==== INFORMATION SUPPLIED ====

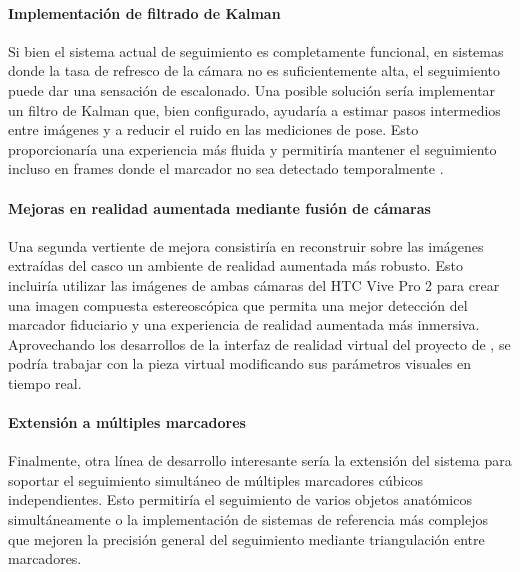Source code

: \paragraph{Implementación de filtrado de Kalman}
Si bien el sistema actual de seguimiento es completamente funcional, en sistemas donde la tasa de refresco de la cámara no es suficientemente alta, el seguimiento puede dar una sensación de escalonado. Una posible solución sería implementar un filtro de Kalman que, bien configurado, ayudaría a estimar pasos intermedios entre imágenes y a reducir el ruido en las mediciones de pose. Esto proporcionaría una experiencia más fluida y permitiría mantener el seguimiento incluso en frames donde el marcador no sea detectado temporalmente \cite{welch2020kalman}.

\paragraph{Mejoras en realidad aumentada mediante fusión de cámaras}
Una segunda vertiente de mejora consistiría en reconstruir sobre las imágenes extraídas del casco un ambiente de realidad aumentada más robusto. Esto incluiría utilizar las imágenes de ambas cámaras del HTC Vive Pro 2 para crear una imagen compuesta estereoscópica que permita una mejor detección del marcador fiduciario y una experiencia de realidad aumentada más inmersiva. Aprovechando los desarrollos de la interfaz de realidad virtual del proyecto de \citeauthor{IglesiasGuitian2022}, se podría trabajar con la pieza virtual modificando sus parámetros visuales en tiempo real.

\paragraph{Extensión a múltiples marcadores}
Finalmente, otra línea de desarrollo interesante sería la extensión del sistema para soportar el seguimiento simultáneo de múltiples marcadores cúbicos independientes. Esto permitiría el seguimiento de varios objetos anatómicos simultáneamente o la implementación de sistemas de referencia más complejos que mejoren la precisión general del seguimiento mediante triangulación entre marcadores.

====

_HOW TO COMPLETE THIS TASK_
From the line that holds "Una segunda vertiente" to the last line of the records above, print each line exactly. Add nothing else.

_EXERCISE SOLUTION_
Una segunda vertiente de mejora consistiría en reconstruir sobre las imágenes extraídas del casco un ambiente de realidad aumentada más robusto. Esto incluiría utilizar las imágenes de ambas cámaras del HTC Vive Pro 2 para crear una imagen compuesta estereoscópica que permita una mejor detección del marcador fiduciario y una experiencia de realidad aumentada más inmersiva. Aprovechando los desarrollos de la interfaz de realidad virtual del proyecto de \citeauthor{IglesiasGuitian2022}, se podría trabajar con la pieza virtual modificando sus parámetros visuales en tiempo real.

\paragraph{Extensión a múltiples marcadores}
Finalmente, otra línea de desarrollo interesante sería la extensión del sistema para soportar el seguimiento simultáneo de múltiples marcadores cúbicos independientes. Esto permitiría el seguimiento de varios objetos anatómicos simultáneamente o la implementación de sistemas de referencia más complejos que mejoren la precisión general del seguimiento mediante triangulación entre marcadores.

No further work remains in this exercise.